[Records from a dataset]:

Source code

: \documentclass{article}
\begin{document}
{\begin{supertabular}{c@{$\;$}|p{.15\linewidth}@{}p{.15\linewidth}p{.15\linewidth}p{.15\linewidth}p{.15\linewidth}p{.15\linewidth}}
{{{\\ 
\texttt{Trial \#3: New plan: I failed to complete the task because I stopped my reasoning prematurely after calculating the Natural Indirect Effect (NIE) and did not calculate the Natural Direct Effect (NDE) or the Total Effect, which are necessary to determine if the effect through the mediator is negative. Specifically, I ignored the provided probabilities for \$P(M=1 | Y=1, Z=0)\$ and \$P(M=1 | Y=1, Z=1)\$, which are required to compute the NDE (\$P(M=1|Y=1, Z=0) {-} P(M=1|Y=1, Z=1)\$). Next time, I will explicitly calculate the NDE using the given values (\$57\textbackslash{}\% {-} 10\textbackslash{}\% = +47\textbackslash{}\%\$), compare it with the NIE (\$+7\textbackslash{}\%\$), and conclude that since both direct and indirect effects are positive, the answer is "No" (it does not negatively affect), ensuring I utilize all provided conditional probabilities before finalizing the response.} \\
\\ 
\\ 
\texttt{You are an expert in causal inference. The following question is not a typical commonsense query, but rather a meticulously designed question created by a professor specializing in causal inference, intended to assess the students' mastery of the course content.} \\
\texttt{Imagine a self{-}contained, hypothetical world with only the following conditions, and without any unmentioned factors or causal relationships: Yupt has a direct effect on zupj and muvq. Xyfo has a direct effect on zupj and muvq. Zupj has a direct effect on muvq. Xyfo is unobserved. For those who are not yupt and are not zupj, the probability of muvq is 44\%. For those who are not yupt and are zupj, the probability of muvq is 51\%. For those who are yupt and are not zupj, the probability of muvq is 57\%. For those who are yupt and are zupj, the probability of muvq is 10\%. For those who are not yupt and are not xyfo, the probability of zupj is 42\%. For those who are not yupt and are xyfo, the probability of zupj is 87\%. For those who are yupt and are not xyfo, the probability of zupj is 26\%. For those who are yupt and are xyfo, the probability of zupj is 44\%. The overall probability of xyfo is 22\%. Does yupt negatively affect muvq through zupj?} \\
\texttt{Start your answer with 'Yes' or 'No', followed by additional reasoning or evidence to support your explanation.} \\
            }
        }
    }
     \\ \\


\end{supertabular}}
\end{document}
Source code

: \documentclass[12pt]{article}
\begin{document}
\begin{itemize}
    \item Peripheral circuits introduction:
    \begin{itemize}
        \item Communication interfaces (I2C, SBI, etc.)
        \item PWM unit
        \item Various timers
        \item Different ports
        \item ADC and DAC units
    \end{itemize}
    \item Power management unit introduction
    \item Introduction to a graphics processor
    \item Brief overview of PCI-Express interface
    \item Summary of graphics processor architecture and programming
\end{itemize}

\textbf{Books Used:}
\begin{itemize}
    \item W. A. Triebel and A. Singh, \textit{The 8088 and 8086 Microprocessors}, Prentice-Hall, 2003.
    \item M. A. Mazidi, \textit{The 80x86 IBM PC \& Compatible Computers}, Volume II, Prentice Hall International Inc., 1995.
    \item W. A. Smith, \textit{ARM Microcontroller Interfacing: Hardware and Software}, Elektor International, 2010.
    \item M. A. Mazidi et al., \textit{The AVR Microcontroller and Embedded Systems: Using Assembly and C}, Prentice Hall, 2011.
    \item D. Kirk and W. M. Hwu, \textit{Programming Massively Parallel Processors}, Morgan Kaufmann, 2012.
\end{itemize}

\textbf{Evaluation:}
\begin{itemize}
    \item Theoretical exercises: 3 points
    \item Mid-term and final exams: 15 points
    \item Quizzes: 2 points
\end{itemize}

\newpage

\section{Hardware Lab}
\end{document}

[What the task asks]:
Wherever the word "textbf" appears in the entries above, copy that whole line.

[Reply to the exercise]:
\textbf{Books Used:}
\textbf{Evaluation:}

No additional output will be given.